Usualmente se dice que en Colombia coexisten dos países distintos, casi opuestos, un centro próspero y una periferia atrasada, unas laderas y mesetas densamente pobladas donde el Estado es una realidad y unas selvas y llanuras menos populosas donde el Estado es tan sólo una ficción, una Colombia temperada y otra tropical. “Nuestras cordilleras son verdaderas islas de la salud rodeadas de un océano de miasmas”, escribió Miguel Samper en el siglo XIX. Esta clasificación es imperfecta, parcial, descomedida incluso, pero iluminante. Explica de la única manera posible: simplificando.

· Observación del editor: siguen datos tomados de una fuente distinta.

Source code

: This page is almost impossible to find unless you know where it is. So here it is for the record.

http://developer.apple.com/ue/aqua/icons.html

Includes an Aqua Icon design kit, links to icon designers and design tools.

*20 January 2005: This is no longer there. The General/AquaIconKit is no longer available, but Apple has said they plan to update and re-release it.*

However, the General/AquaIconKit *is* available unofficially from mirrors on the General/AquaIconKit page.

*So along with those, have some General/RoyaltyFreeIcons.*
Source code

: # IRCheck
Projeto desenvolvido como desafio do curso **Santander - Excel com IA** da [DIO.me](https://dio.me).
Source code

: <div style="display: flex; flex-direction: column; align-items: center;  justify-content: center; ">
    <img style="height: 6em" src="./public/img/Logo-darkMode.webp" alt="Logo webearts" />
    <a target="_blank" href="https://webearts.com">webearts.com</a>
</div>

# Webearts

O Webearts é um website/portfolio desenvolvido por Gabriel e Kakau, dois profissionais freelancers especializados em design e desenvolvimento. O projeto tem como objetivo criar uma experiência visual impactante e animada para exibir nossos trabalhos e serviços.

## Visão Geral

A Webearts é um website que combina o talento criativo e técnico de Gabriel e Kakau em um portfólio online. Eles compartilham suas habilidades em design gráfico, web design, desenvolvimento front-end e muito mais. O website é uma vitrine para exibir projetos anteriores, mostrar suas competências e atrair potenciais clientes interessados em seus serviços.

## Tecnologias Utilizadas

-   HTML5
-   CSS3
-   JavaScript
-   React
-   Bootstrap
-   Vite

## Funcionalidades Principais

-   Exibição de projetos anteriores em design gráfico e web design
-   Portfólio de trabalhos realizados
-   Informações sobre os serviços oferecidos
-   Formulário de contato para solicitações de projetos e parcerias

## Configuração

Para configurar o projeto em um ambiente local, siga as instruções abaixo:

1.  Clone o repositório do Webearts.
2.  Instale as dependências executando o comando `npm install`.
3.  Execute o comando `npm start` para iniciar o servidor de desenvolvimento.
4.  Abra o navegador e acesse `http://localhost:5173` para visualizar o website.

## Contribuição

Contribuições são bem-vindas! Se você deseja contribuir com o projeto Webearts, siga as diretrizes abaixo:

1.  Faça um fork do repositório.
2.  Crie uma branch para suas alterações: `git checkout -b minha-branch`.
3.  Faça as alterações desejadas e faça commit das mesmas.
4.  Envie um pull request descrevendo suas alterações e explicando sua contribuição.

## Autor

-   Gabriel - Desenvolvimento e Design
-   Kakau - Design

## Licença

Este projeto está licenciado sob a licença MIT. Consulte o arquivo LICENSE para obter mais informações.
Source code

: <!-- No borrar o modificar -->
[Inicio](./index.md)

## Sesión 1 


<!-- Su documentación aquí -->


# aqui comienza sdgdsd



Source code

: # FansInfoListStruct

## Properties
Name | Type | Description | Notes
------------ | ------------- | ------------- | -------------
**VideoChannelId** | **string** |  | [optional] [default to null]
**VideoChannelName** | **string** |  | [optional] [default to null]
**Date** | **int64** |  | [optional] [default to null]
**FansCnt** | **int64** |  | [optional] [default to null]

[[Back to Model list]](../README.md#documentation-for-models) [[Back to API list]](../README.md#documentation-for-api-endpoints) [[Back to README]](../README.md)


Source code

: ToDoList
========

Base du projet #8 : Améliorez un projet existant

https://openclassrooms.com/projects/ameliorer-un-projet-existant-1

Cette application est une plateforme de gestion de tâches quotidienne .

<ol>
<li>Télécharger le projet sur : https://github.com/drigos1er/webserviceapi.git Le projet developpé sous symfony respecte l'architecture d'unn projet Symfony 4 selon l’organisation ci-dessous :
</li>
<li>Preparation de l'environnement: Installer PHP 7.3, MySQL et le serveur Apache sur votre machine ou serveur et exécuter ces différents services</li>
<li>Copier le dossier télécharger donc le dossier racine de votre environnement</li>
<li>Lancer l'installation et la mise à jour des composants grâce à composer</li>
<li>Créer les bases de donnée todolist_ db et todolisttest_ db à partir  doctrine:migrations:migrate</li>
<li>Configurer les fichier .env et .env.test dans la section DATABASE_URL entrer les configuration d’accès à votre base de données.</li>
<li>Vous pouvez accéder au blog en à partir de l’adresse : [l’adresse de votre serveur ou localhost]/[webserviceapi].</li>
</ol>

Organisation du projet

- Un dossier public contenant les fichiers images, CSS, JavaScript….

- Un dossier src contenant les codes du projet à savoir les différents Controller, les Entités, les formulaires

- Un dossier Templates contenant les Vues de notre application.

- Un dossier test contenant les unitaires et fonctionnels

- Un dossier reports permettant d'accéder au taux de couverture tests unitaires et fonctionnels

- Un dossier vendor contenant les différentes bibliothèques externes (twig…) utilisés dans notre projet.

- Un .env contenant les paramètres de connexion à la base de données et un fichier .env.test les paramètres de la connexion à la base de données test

Quiero proponer una clasificación distinta. Imperfecta, especulativa, apenas sugerente, pero fructífera en mi opinión. Desde hace un tiempo, Colombia se ha venido dividiendo en dos países distintos: el del norte y el del sur, uno de Cali hacia arriba (me estoy imaginando un paralelo que pasa por la ciudad de Cali y continua hacia el oriente) y otro de Cali hacia abajo, uno donde existen asomos de modernidad económica y otro donde el futuro luce aún peor que el pasado. En suma, hay un país en trance de transformación y otro que parece moverse en sentido contrario: la república cocalera del sur. Estos ejercicios, ya lo dije, pueden ser descomedidos.

Cartagena, Barranquilla e incluso Santa Marta están creciendo aceleradamente; el aumento del comercio está corrigiendo un disparate histórico: la concentración de la actividad económica en las laderas andinas, más cerca de las estrellas, pero muy lejos del mar. Medellín está transformando su economía poco a poco, de la manufactura está moviéndose hacia los servicios especializados. Una ecología de pequeñas y medianas empresas, algunas con vocación exportadora, ha surgido en Bucaramanga y sus alrededores. Villavicencio parece destinada a convertirse en la capital petrolera del oriente. Bogotá disfruta de una doble ventaja: la de su tamaño y la de la presencia Estado. En fin, muchas ciudades y regiones de Colombia tienen una vocación económica clara, no consolidada pero sí evidente.

En la república del sur, de Cali hacia abajo, del puente para allá, la situación es distinta. No parece existir una vocación económica más allá del narcotráfico y la corrupción, del negocio de la droga y del negocio de robarle al Estado. La plata del narcotráfico permite capturar al Estado y la captura estatal facilita, a su vez, la operación del negocio de la droga. Es un círculo vicioso tan perjudicial como poderoso. No sucede solamente en el sur de Colombia. Pero allí es predominante. No es casual que Cauca y Nariño se hayan convertido en el epicentro de la guerra, que DMG y DRFE hayan surgido precisamente en el sur (el espejismo de las pirámides ocurrió en medio de la aridez económica), que la canciller se haya reunido esta semana con su homólogo ecuatoriano a hablar de refugiados, de quienes huyen de la violencia y del atraso.

Infortunadamente muy poco se está haciendo para contrarrestar la tendencia descrita. Hay una retórica oficial, repetida insistentemente, sobre la necesidad de cerrar las brechas regionales. Pero la retórica no está acompañada de políticas concretas. “El aumento del pie de fuerza no es suficiente…necesitamos desarrollo”, dijo Antonio Navarro esta semana. Y tiene razón. La república del sur está ocupada militarmente, pero no mucho más. Ya casi parece otro país.